This study aimed to determine the feeding management of preterm infants in the Bicol Medical Center, Naga City. It focused on the infants' physiological profile, effectiveness of the feeding management in the hospital, so that a nursing intervention plan can be proposed.
Study design: Descriptive research method
Study setting: Bicol Medical Center, Naga City
Study population: The subjects of this study consisted of preterm infants born in Bicol Medical Center, Naga City from January to March 2009. The respondents of this study were neonatal/NICU nurses who took care of the preterm infants.
a. The gestational age of the preterm infants ranged from 25 to 36 weeks with average of 32.16 weeks or about eight months old. Their weight was between 1.0-2.5 kilos, while the length ranged from 27 to 46 cm. or average length of 25.91 cm, which was half the length of a full term infant. The average head circumference of the infants was 29.45 cm compared to the average head size of a full-term infant which was 35 cm. Most of the infants had a head circumference between 30-26 cm, followed by nine (30 percent) with head circumference between 35-26 cm.

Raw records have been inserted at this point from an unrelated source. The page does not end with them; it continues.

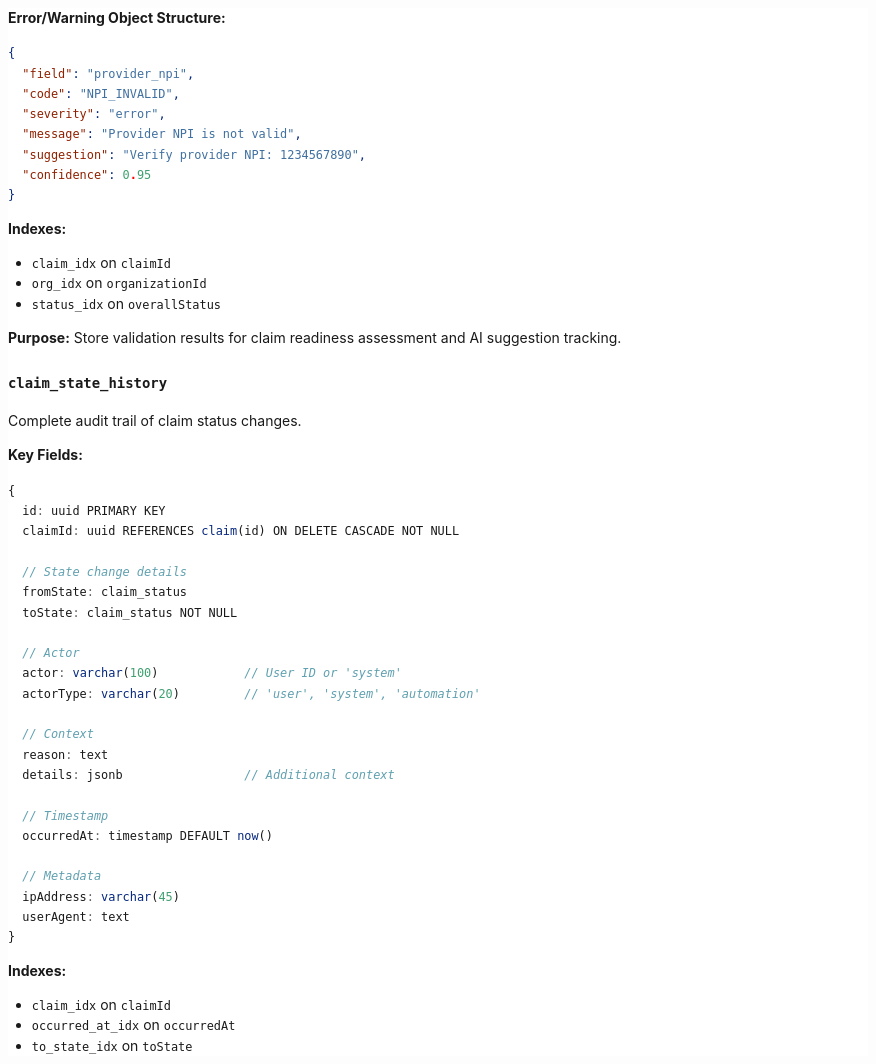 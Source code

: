 **Error/Warning Object Structure:**
```json
{
  "field": "provider_npi",
  "code": "NPI_INVALID",
  "severity": "error",
  "message": "Provider NPI is not valid",
  "suggestion": "Verify provider NPI: 1234567890",
  "confidence": 0.95
}
```

**Indexes:**
- `claim_idx` on `claimId`
- `org_idx` on `organizationId`
- `status_idx` on `overallStatus`

**Purpose:** Store validation results for claim readiness assessment and AI suggestion tracking.

### `claim_state_history`
Complete audit trail of claim status changes.

**Key Fields:**
```typescript
{
  id: uuid PRIMARY KEY
  claimId: uuid REFERENCES claim(id) ON DELETE CASCADE NOT NULL
  
  // State change details
  fromState: claim_status
  toState: claim_status NOT NULL
  
  // Actor
  actor: varchar(100)            // User ID or 'system'
  actorType: varchar(20)         // 'user', 'system', 'automation'
  
  // Context
  reason: text
  details: jsonb                 // Additional context
  
  // Timestamp
  occurredAt: timestamp DEFAULT now()
  
  // Metadata
  ipAddress: varchar(45)
  userAgent: text
}
```

**Indexes:**
- `claim_idx` on `claimId`
- `occurred_at_idx` on `occurredAt`
- `to_state_idx` on `toState`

Only one (3.33 percent) had a 36-41 cm head, while the smallest (3 or 10 percent) had only 25-23 cm head circumference. In terms of stomach capacity, nine or 30 percent of the infants had stomach capacity between 35-30 ml per feeding, fifteen or 50 percent consumed 20-25m ml, and six or 20 percent consumed 10-15 ml per feeding. Out of 30 infants, 19 or 66.33 percent developed sepsis; only 11 or 36.67 percent had not complication.

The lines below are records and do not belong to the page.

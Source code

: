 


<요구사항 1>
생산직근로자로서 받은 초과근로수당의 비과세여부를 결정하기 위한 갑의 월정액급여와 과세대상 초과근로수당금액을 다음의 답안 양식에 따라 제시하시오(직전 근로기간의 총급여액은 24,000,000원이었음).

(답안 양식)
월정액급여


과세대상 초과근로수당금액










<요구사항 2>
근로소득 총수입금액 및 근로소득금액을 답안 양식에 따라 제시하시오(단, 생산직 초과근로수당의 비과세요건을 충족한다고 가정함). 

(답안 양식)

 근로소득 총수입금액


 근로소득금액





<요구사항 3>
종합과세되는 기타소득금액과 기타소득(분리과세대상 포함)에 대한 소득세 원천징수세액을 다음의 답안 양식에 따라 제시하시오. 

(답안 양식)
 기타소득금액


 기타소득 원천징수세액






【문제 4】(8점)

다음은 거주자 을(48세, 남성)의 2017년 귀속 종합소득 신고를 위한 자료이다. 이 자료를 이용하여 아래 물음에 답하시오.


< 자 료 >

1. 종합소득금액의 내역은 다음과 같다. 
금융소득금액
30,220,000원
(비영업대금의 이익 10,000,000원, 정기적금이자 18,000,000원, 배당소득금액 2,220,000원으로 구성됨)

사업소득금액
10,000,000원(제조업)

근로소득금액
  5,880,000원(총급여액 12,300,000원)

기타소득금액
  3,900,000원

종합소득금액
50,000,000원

b. In terms of readiness for nipple feedings, twenty-three (76.67 percent) had no rooting reflex, 29 (96.67 percent) sucked on gavage tube, finger, or pacifier. All were able to tolerate holding. Twenty-nine (96.67 percent) had respiratory rate <60 breathe per minutes. All had presence of gag reflex. On the infants 'signs of non-readiness for nipple feedings, one each (3.33 percent) had respiratory rate >60 breathe per minutes, no rooting or sucking, had absence of gag reflex, and excessive gastric residuals. The adverse signs during nipple feedings were tachycardia (all infants or 100 percent), increased respiratory rate (29 or 96.67 percent) , markedly decreased oxygen saturation level (100 percent), apnea (29 or 96.67 percent), falling asleep beyond 25 to 30 minutes (100 percent). No infant had bradycardia. All infants could tolerate quite well nipple and feeding tube. All infants received nothing but their mother's breast milk. All infants were given breastfeeding, but 16 (53.33 percent) also received gavage feeding, and fed every three (3) hours, 7-9 times a day, with breast milk.

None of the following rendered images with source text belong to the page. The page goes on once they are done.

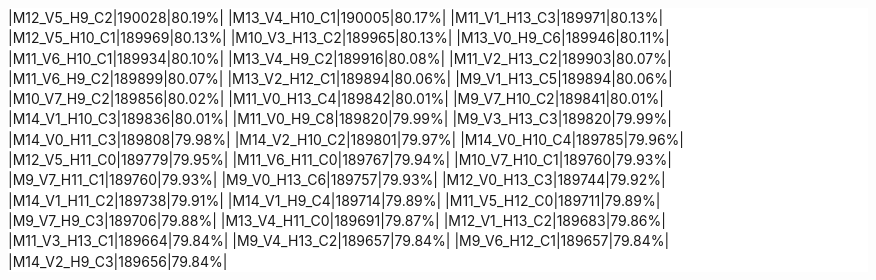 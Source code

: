 |M12_V5_H9_C2|190028|80.19%|
|M13_V4_H10_C1|190005|80.17%|
|M11_V1_H13_C3|189971|80.13%|
|M12_V5_H10_C1|189969|80.13%|
|M10_V3_H13_C2|189965|80.13%|
|M13_V0_H9_C6|189946|80.11%|
|M11_V6_H10_C1|189934|80.10%|
|M13_V4_H9_C2|189916|80.08%|
|M11_V2_H13_C2|189903|80.07%|
|M11_V6_H9_C2|189899|80.07%|
|M13_V2_H12_C1|189894|80.06%|
|M9_V1_H13_C5|189894|80.06%|
|M10_V7_H9_C2|189856|80.02%|
|M11_V0_H13_C4|189842|80.01%|
|M9_V7_H10_C2|189841|80.01%|
|M14_V1_H10_C3|189836|80.01%|
|M11_V0_H9_C8|189820|79.99%|
|M9_V3_H13_C3|189820|79.99%|
|M14_V0_H11_C3|189808|79.98%|
|M14_V2_H10_C2|189801|79.97%|
|M14_V0_H10_C4|189785|79.96%|
|M12_V5_H11_C0|189779|79.95%|
|M11_V6_H11_C0|189767|79.94%|
|M10_V7_H10_C1|189760|79.93%|
|M9_V7_H11_C1|189760|79.93%|
|M9_V0_H13_C6|189757|79.93%|
|M12_V0_H13_C3|189744|79.92%|
|M14_V1_H11_C2|189738|79.91%|
|M14_V1_H9_C4|189714|79.89%|
|M11_V5_H12_C0|189711|79.89%|
|M9_V7_H9_C3|189706|79.88%|
|M13_V4_H11_C0|189691|79.87%|
|M12_V1_H13_C2|189683|79.86%|
|M11_V3_H13_C1|189664|79.84%|
|M9_V4_H13_C2|189657|79.84%|
|M9_V6_H12_C1|189657|79.84%|
|M14_V2_H9_C3|189656|79.84%|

c. All infants showed increase in oxygen requirement, metabolic and survival rate, but after two days of feeding, all infants failed to develop weight gain, nor increase in length, head growth, nor improvement in sucking reflex, swallowing reflex. All infants developed necrotizing enter colitis due to immature gastrointestinal tract, while 19 developed neonatal sepsis.
d. The intervention plan proposed feeding management based on the physiological development of the infants, and information gleaned from reviewed materials like fortified mother's milk.
a. The preterm infants are below the normal gestational age, weight, head circumference, stomach capacity; most of them develop neonatal sepsis.
b. Majority having no rooting reflex but they could breastfeed or suck through gavage tube. Among the signs of non- readiness for nipple-feedings are fast respiratory rate, no rooting or sucking, absence of gag-reflex and excessive gastric residuals. They have decreased oxygen saturation level, apnea, gagging, and falling asleep for half an hour. All can tolerate nipple and tube feeding, having received nothing but their mother's milk. Feedings techniques used are breastfeeding and gavage every three hours.
c. All infants showed increase in oxygen intake, metabolic and survival rate, but after two days of feeding, all infants fail to develop weigh gain, nor increase in length, head growth, nor improvement in sucking reflex, swallowing reflex. All infants develop necrotizing enter colitis, while more than one half develop neonatal sepsis due to weak immune system and exposure to nosocomial infection.
d. The results of the study reveal the need for more enhanced feeding management system and prevention of nosocomial infection to increase the survival rate of preterm infants.